The only path is to develop even in teams is having a good taste (=vision) and lead others to follow it. If you don't understand UI design at all chances to succeed with you at head are low, ditto GPUs ditto everything else.

>> [snip other good points]




-- 
Dmitry Olshansky
May 20, 2013
On Monday, 20 May 2013 at 05:25:50 UTC, Tyler Jameson Little wrote:
> I've been looking into trying to fix QtD, but it seems writing a binding to a C++ library is a bit complicated. I've read on the forums that a native D GUI toolkit is the most desirable long-term, so I'd like to start that discussion.
>
> First off, I've heard of the DWT project, which looks promising, but it seems like a direct port of Java's SWT instead of a reimagining using idiomatic D. I understand the allure here (works, little translation for new developers), but since it's not yet in Phobos, I can only assume it's still up for discussion.
>
> Personally, I want these features:
>
> * simple and extensible
>   * minimal components (something like HTMLs feature-set)
>   * custom components (embed OpenGL/direct frame buffer)
> * "native" window decorations by default, but can provide custom decorations
> * markup (like QML) or programmable (like SWT)
>
> Nice-to-haves:
>
> * hardware accelerated (2D OpenGL)
> * GUI designer (much easier with QML-esque markup)
> * part of Phobos
>
> I'm willing to lend a hand, but I'd like to know in what direction the community would like to go. I'd also like to know the likelihood of getting a GUI toolkit into Phobos.
>
> Thoughts?

What about D Forms Library (DFL)?
I didn't try it yet, but I've heard it's not bad.
https://github.com/Rayerd/dfl
May 20, 2013
The following will take much less time and can achieve good, native results quickly:

Design a user-code facing clean api using idiomatic D (front end code):
windows, widgets, callbacks via delegates, etc.
Design a glue layer to talk to different backends: gtkd, wxd, qtd, fltk etc.

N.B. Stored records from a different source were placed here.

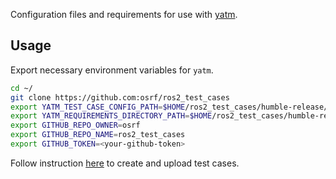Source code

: Configuration files and requirements for use with [yatm](https://github.com/audrow/yatm).

## Usage

Export necessary environment variables for `yatm`.
```bash
cd ~/
git clone https://github.com:osrf/ros2_test_cases
export YATM_TEST_CASE_CONFIG_PATH=$HOME/ros2_test_cases/humble-release/test-case.config.yaml
export YATM_REQUIREMENTS_DIRECTORY_PATH=$HOME/ros2_test_cases/humble-release/requirements
export GITHUB_REPO_OWNER=osrf
export GITHUB_REPO_NAME=ros2_test_cases
export GITHUB_TOKEN=<your-github-token>
```

Follow instruction [here](https://github.com/audrow/yatm#how-to-use-this-repository) to create and upload test cases.
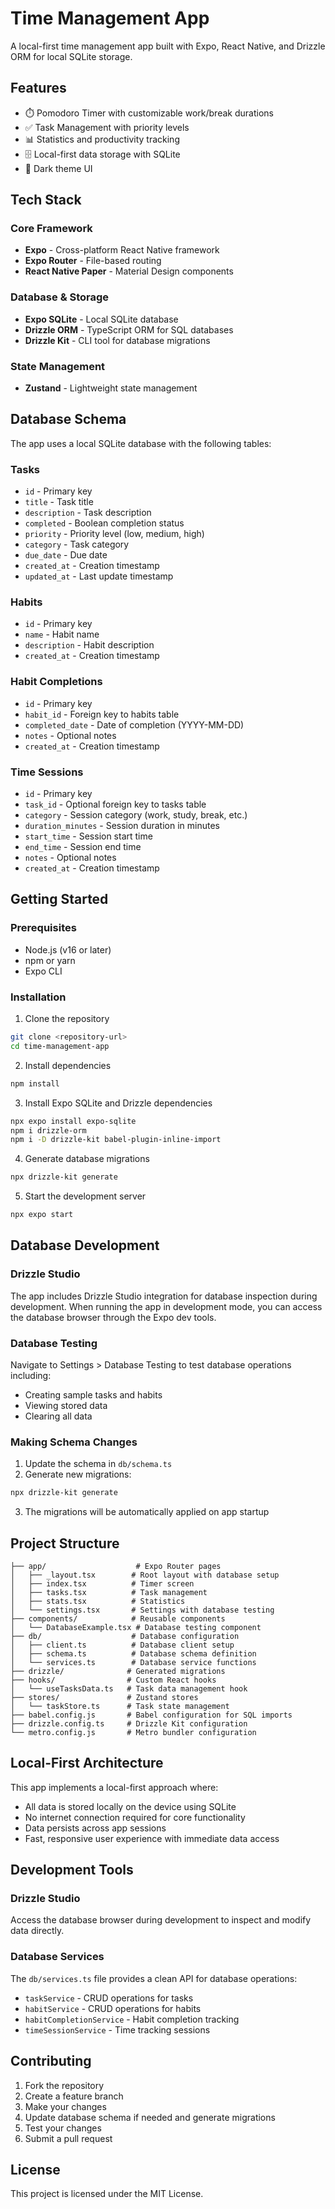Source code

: # Time Management App

A local-first time management app built with Expo, React Native, and Drizzle ORM for local SQLite storage.

## Features

- ⏱️ Pomodoro Timer with customizable work/break durations
- ✅ Task Management with priority levels
- 📊 Statistics and productivity tracking
- 🗄️ Local-first data storage with SQLite
- 🌙 Dark theme UI

## Tech Stack

### Core Framework

- **Expo** - Cross-platform React Native framework
- **Expo Router** - File-based routing
- **React Native Paper** - Material Design components

### Database & Storage

- **Expo SQLite** - Local SQLite database
- **Drizzle ORM** - TypeScript ORM for SQL databases
- **Drizzle Kit** - CLI tool for database migrations

### State Management

- **Zustand** - Lightweight state management

## Database Schema

The app uses a local SQLite database with the following tables:

### Tasks

- `id` - Primary key
- `title` - Task title
- `description` - Task description
- `completed` - Boolean completion status
- `priority` - Priority level (low, medium, high)
- `category` - Task category
- `due_date` - Due date
- `created_at` - Creation timestamp
- `updated_at` - Last update timestamp

### Habits

- `id` - Primary key
- `name` - Habit name
- `description` - Habit description
- `created_at` - Creation timestamp

### Habit Completions

- `id` - Primary key
- `habit_id` - Foreign key to habits table
- `completed_date` - Date of completion (YYYY-MM-DD)
- `notes` - Optional notes
- `created_at` - Creation timestamp

### Time Sessions

- `id` - Primary key
- `task_id` - Optional foreign key to tasks table
- `category` - Session category (work, study, break, etc.)
- `duration_minutes` - Session duration in minutes
- `start_time` - Session start time
- `end_time` - Session end time
- `notes` - Optional notes
- `created_at` - Creation timestamp

## Getting Started

### Prerequisites

- Node.js (v16 or later)
- npm or yarn
- Expo CLI

### Installation

1. Clone the repository

```bash
git clone <repository-url>
cd time-management-app
```

2. Install dependencies

```bash
npm install
```

3. Install Expo SQLite and Drizzle dependencies

```bash
npx expo install expo-sqlite
npm i drizzle-orm
npm i -D drizzle-kit babel-plugin-inline-import
```

4. Generate database migrations

```bash
npx drizzle-kit generate
```

5. Start the development server

```bash
npx expo start
```

## Database Development

### Drizzle Studio

The app includes Drizzle Studio integration for database inspection during development. When running the app in development mode, you can access the database browser through the Expo dev tools.

### Database Testing

Navigate to Settings > Database Testing to test database operations including:

- Creating sample tasks and habits
- Viewing stored data
- Clearing all data

### Making Schema Changes

1. Update the schema in `db/schema.ts`
2. Generate new migrations:

```bash
npx drizzle-kit generate
```

3. The migrations will be automatically applied on app startup

## Project Structure

```
├── app/                    # Expo Router pages
│   ├── _layout.tsx        # Root layout with database setup
│   ├── index.tsx          # Timer screen
│   ├── tasks.tsx          # Task management
│   ├── stats.tsx          # Statistics
│   └── settings.tsx       # Settings with database testing
├── components/            # Reusable components
│   └── DatabaseExample.tsx # Database testing component
├── db/                    # Database configuration
│   ├── client.ts          # Database client setup
│   ├── schema.ts          # Database schema definition
│   └── services.ts        # Database service functions
├── drizzle/              # Generated migrations
├── hooks/                # Custom React hooks
│   └── useTasksData.ts   # Task data management hook
├── stores/               # Zustand stores
│   └── taskStore.ts      # Task state management
├── babel.config.js       # Babel configuration for SQL imports
├── drizzle.config.ts     # Drizzle Kit configuration
└── metro.config.js       # Metro bundler configuration
```

## Local-First Architecture

This app implements a local-first approach where:

- All data is stored locally on the device using SQLite
- No internet connection required for core functionality
- Data persists across app sessions
- Fast, responsive user experience with immediate data access

## Development Tools

### Drizzle Studio

Access the database browser during development to inspect and modify data directly.

### Database Services

The `db/services.ts` file provides a clean API for database operations:

- `taskService` - CRUD operations for tasks
- `habitService` - CRUD operations for habits
- `habitCompletionService` - Habit completion tracking
- `timeSessionService` - Time tracking sessions

## Contributing

1. Fork the repository
2. Create a feature branch
3. Make your changes
4. Update database schema if needed and generate migrations
5. Test your changes
6. Submit a pull request

## License

This project is licensed under the MIT License.
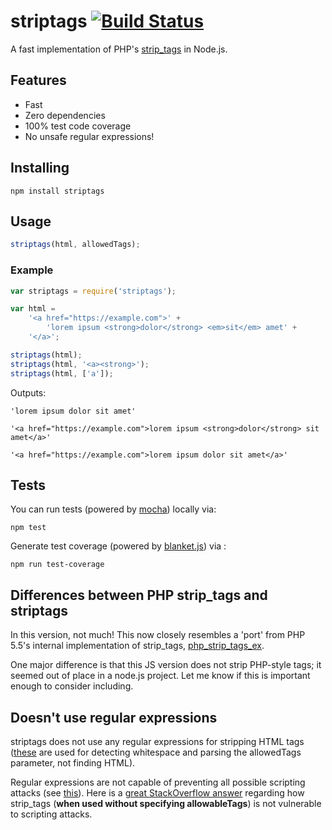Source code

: # striptags [![Build Status](https://travis-ci.org/ericnorris/striptags.svg)](https://travis-ci.org/ericnorris/striptags)
A fast implementation of PHP's [strip_tags](http://www.php.net/manual/en/function.strip-tags.php) in Node.js.

## Features
- Fast
- Zero dependencies
- 100% test code coverage
- No unsafe regular expressions!

## Installing
```
npm install striptags
```

## Usage
```javascript
striptags(html, allowedTags);
```

### Example
```javascript
var striptags = require('striptags');

var html =
    '<a href="https://example.com">' +
        'lorem ipsum <strong>dolor</strong> <em>sit</em> amet' +
    '</a>';

striptags(html);
striptags(html, '<a><strong>');
striptags(html, ['a']);
```

Outputs:
```
'lorem ipsum dolor sit amet'
```

```
'<a href="https://example.com">lorem ipsum <strong>dolor</strong> sit amet</a>'
```

```
'<a href="https://example.com">lorem ipsum dolor sit amet</a>'
```


## Tests
You can run tests (powered by [mocha](http://mochajs.org/)) locally via:
```
npm test
```

Generate test coverage (powered by [blanket.js](http://blanketjs.org/)) via :
```
npm run test-coverage
```

## Differences between PHP strip_tags and striptags
In this version, not much! This now closely resembles a 'port' from PHP 5.5's internal implementation of strip_tags, [php_strip_tags_ex](http://lxr.php.net/xref/PHP_5_5/ext/standard/string.c#php_strip_tags_ex).

One major difference is that this JS version does not strip PHP-style tags; it seemed out of place in a node.js project. Let me know if this is important enough to consider including.

## Doesn't use regular expressions
striptags does not use any regular expressions for stripping HTML tags ([these](src/striptags.js#L7-L8) are used for detecting whitespace and parsing the allowedTags parameter, not finding HTML).

Regular expressions are not capable of preventing all possible scripting attacks (see [this](http://stackoverflow.com/a/535022)). Here is a [great StackOverflow answer](http://stackoverflow.com/a/5793453) regarding how strip_tags (**when used without specifying allowableTags**) is not vulnerable to scripting attacks.
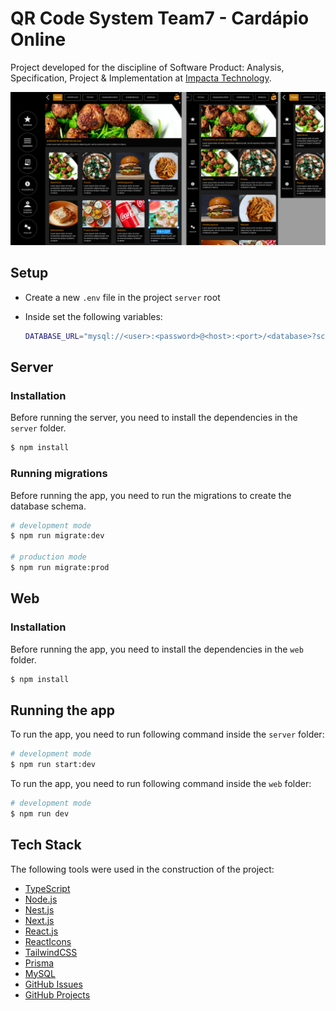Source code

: # QR Code System Team7 - Cardápio Online
Project developed for the discipline of Software Product: Analysis, Specification, Project & Implementation at [Impacta Technology](https://www.impacta.edu.br/).

![Project preview](./assets/preview.png)

## Setup

- Create a new `.env` file in the project `server` root
- Inside set the following variables:

  ```bash
  DATABASE_URL="mysql://<user>:<password>@<host>:<port>/<database>?schema=<schema>"
  ```

## Server

### Installation

Before running the server, you need to install the dependencies in the `server` folder.

```bash
$ npm install
```

### Running migrations

Before running the app, you need to run the migrations to create the database schema.

```bash
# development mode
$ npm run migrate:dev

# production mode
$ npm run migrate:prod
```

## Web

### Installation

Before running the app, you need to install the dependencies in the `web` folder.

```bash
$ npm install
```

## Running the app

To run the app, you need to run following command inside the `server` folder:

```bash
# development mode
$ npm run start:dev
```

To run the app, you need to run following command inside the `web` folder:

```bash
# development mode
$ npm run dev
```


## Tech Stack

The following tools were used in the construction of the project:

- [TypeScript](https://www.typescriptlang.org/)
- [Node.js](https://nodejs.org/en/)
- [Nest.js](https://nestjs.com/)
- [Next.js](https://nextjs.org/)
- [React.js](https://react.dev/)
- [ReactIcons](https://react-icons.github.io/react-icons/)
- [TailwindCSS](https://tailwindcss.com/)
- [Prisma](https://www.prisma.io/)
- [MySQL](https://www.mysql.com/)
- [GitHub Issues](https://docs.github.com/en/issues)
- [GitHub Projects](https://docs.github.com/en/issues/organizing-your-work-with-project-boards/managing-project-boards/about-project-boards)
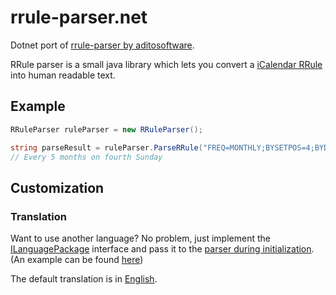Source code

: # rrule-parser.net
Dotnet port of [rrule-parser by aditosoftware](https://github.com/aditosoftware/rrule-parser). 

RRule parser is a small java library which lets you convert a [iCalendar RRule](https://tools.ietf.org/html/rfc2445#section-4.3.10) into human readable text.

## Example
```csharp 
RRuleParser ruleParser = new RRuleParser();

string parseResult = ruleParser.ParseRRule("FREQ=MONTHLY;BYSETPOS=4;BYDAY=SU;INTERVAL=5");
// Every 5 months on fourth Sunday
```

## Customization


### Translation
Want to use another language? No problem, just implement the [ILanguagePackage](src/main/java/de/adito/rruleparser/translation/language/ILanguagePackage.java) interface
and pass it to the [parser during initialization](src/main/java/de/adito/rruleparser/RRuleParser.java#L29). (An example can be found [here](src/main/java/de/adito/rruleparser/translation/language/EnglishTranslation.java))

The default translation is in [English](src/main/java/de/adito/rruleparser/translation/language/EnglishTranslation.java).
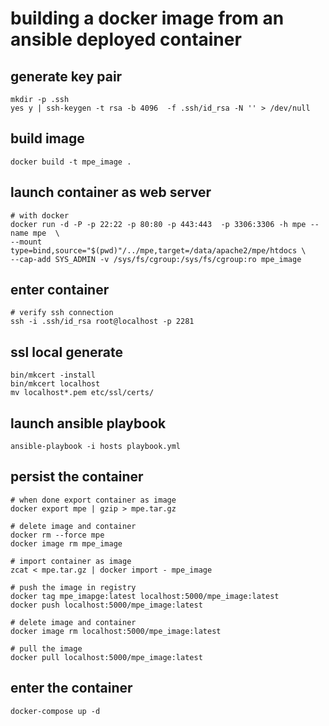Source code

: # building a docker image from an ansible deployed container

## generate key pair
```
mkdir -p .ssh
yes y | ssh-keygen -t rsa -b 4096  -f .ssh/id_rsa -N '' > /dev/null
```

## build image
```
docker build -t mpe_image .
```

## launch container as web server

```
# with docker 
docker run -d -P -p 22:22 -p 80:80 -p 443:443  -p 3306:3306 -h mpe --name mpe  \
--mount type=bind,source="$(pwd)"/../mpe,target=/data/apache2/mpe/htdocs \
--cap-add SYS_ADMIN -v /sys/fs/cgroup:/sys/fs/cgroup:ro mpe_image 
```

## enter container
```
# verify ssh connection
ssh -i .ssh/id_rsa root@localhost -p 2281
```

## ssl local generate
```
bin/mkcert -install
bin/mkcert localhost
mv localhost*.pem etc/ssl/certs/
```

## launch ansible playbook
```
ansible-playbook -i hosts playbook.yml 
```

## persist the container 
```
# when done export container as image
docker export mpe | gzip > mpe.tar.gz

# delete image and container
docker rm --force mpe
docker image rm mpe_image

# import container as image
zcat < mpe.tar.gz | docker import - mpe_image

# push the image in registry
docker tag mpe_imapge:latest localhost:5000/mpe_image:latest
docker push localhost:5000/mpe_image:latest

# delete image and container
docker image rm localhost:5000/mpe_image:latest

# pull the image
docker pull localhost:5000/mpe_image:latest
```

## enter the container
```
docker-compose up -d
```
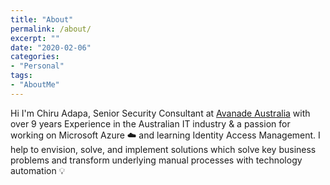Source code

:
 ```yaml
---
title: "About"
permalink: /about/
excerpt: ""
date: "2020-02-06"
categories: 
- "Personal"
tags: 
- "AboutMe"
---
```

 Hi I'm Chiru Adapa, Senior Security Consultant at [Avanade Australia](https://www.avanade.com/en-au) with over 9 years Experience in the Australian IT industry & a passion for working on Microsoft Azure :cloud: and learning Identity Access Management. I help to envision, solve, and implement solutions which solve key business problems and transform underlying manual processes with technology automation :bulb:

This is what python does with matplotlib:
http://matplotlib.org/faq/usage_faq.html : they support pygtk, wxpython,
tkinter, qt, macosx, or fltk, and also non interactive backends)
The user code stays clean, the results are native (depending on backend),
and the wheel is not reimplemented.

On Mon, May 20, 2013 at 1:20 PM, Nick Sabalausky < SeeWebsiteToContactMe@semitwist.com> wrote:

> On Mon, 20 May 2013 12:41:08 -0700
> "Adam Wilson" <flyboynw@gmail.com> wrote:
>
> > On Mon, 20 May 2013 12:28:16 -0700, Dmitry Olshansky <dmitry.olsh@gmail.com> wrote:
> > >
> > > Markup for GUI layout seems like a decent idea.
> > >
> >
> > HTML is markup. XAML is markup. QML is markup. XUL is markup. iOS is markup. Android is markup. Realistically, the age of OS native toolkits has passed, markup is the future. *shrug* For me it's a practical thing,
>
> And what takes that markup and actually executes it? Magical GUI fairies? ;)
>
> Markup is, by necessity, nothing more than a front-end for a code-based GUI engine/toolkit/whatever-we-want-to-call-it. The GUI toolkits will always be there whether it's the UI designers that use it directly or the markup developers that use it directly.
>
> >markup is extensible, OS widgets are not.
> >
>
> I don't know where you got that idea.